◆ Exercise aim
Using the listing below, set down each line from the line containing "of the first" through the line containing "since the immersion", both ends included, exactly and with nothing added.

◆ Material shown

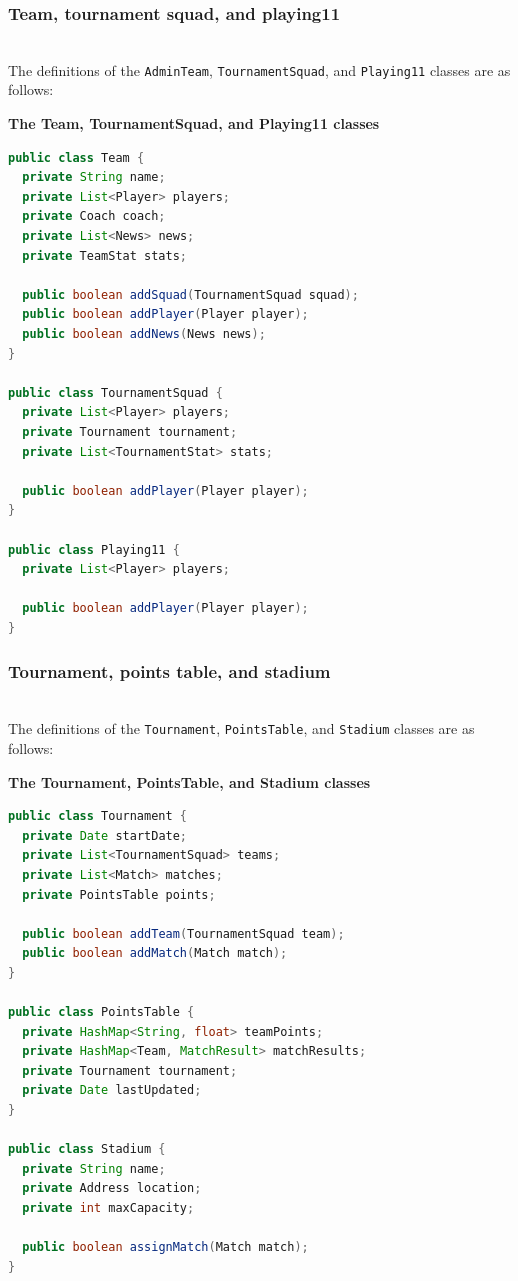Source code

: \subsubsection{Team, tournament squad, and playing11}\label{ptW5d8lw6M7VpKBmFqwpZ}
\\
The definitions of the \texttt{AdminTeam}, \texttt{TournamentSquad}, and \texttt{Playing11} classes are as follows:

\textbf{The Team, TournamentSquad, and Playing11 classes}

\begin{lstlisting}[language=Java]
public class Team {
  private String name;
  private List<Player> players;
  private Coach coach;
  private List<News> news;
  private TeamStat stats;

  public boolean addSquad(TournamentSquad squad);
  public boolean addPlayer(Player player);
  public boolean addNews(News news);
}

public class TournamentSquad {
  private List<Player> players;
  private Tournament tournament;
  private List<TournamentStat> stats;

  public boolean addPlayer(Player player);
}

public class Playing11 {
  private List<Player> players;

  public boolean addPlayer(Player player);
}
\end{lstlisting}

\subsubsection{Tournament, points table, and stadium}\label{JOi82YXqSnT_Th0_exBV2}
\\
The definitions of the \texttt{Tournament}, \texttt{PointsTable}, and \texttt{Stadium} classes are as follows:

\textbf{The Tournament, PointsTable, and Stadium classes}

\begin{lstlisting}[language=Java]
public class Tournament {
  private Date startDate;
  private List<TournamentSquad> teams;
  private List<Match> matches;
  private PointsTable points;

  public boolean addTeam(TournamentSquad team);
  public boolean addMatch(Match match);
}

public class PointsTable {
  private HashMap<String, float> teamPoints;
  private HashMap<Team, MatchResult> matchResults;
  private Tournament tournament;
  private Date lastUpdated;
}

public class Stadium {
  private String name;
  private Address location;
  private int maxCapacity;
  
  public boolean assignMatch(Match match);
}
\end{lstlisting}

==

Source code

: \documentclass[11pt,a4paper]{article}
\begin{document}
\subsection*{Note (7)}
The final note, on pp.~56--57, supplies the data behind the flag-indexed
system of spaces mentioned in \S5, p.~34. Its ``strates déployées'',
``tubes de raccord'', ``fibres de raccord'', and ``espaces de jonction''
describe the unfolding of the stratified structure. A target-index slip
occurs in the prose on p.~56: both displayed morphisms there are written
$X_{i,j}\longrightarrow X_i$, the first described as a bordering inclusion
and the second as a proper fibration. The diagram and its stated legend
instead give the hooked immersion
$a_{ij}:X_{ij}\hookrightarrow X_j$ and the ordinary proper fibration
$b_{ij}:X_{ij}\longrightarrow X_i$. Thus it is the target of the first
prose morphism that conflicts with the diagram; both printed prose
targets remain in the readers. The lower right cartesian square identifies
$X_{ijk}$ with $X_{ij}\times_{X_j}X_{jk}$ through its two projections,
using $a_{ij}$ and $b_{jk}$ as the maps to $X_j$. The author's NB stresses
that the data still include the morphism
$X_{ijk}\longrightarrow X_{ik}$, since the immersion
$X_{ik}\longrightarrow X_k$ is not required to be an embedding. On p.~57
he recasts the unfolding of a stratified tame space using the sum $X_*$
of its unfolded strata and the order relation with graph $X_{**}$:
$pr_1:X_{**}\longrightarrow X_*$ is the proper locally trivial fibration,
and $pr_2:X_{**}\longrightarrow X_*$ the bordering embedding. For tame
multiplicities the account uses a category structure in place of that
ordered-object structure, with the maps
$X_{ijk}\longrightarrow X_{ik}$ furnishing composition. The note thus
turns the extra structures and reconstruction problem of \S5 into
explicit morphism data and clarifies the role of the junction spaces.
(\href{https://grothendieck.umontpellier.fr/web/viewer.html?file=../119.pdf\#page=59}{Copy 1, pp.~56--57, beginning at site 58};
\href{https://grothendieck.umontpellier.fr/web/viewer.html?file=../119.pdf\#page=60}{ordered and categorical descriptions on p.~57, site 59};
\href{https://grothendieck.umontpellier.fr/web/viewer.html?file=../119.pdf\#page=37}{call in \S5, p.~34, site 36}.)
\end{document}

◆ Written solution
$b_{ij}:X_{ij}\longrightarrow X_i$. Thus it is the target of the first
prose morphism that conflicts with the diagram; both printed prose
targets remain in the readers. The lower right cartesian square identifies
$X_{ijk}$ with $X_{ij}\times_{X_j}X_{jk}$ through its two projections,
using $a_{ij}$ and $b_{jk}$ as the maps to $X_j$. The author's NB stresses
that the data still include the morphism
$X_{ijk}\longrightarrow X_{ik}$, since the immersion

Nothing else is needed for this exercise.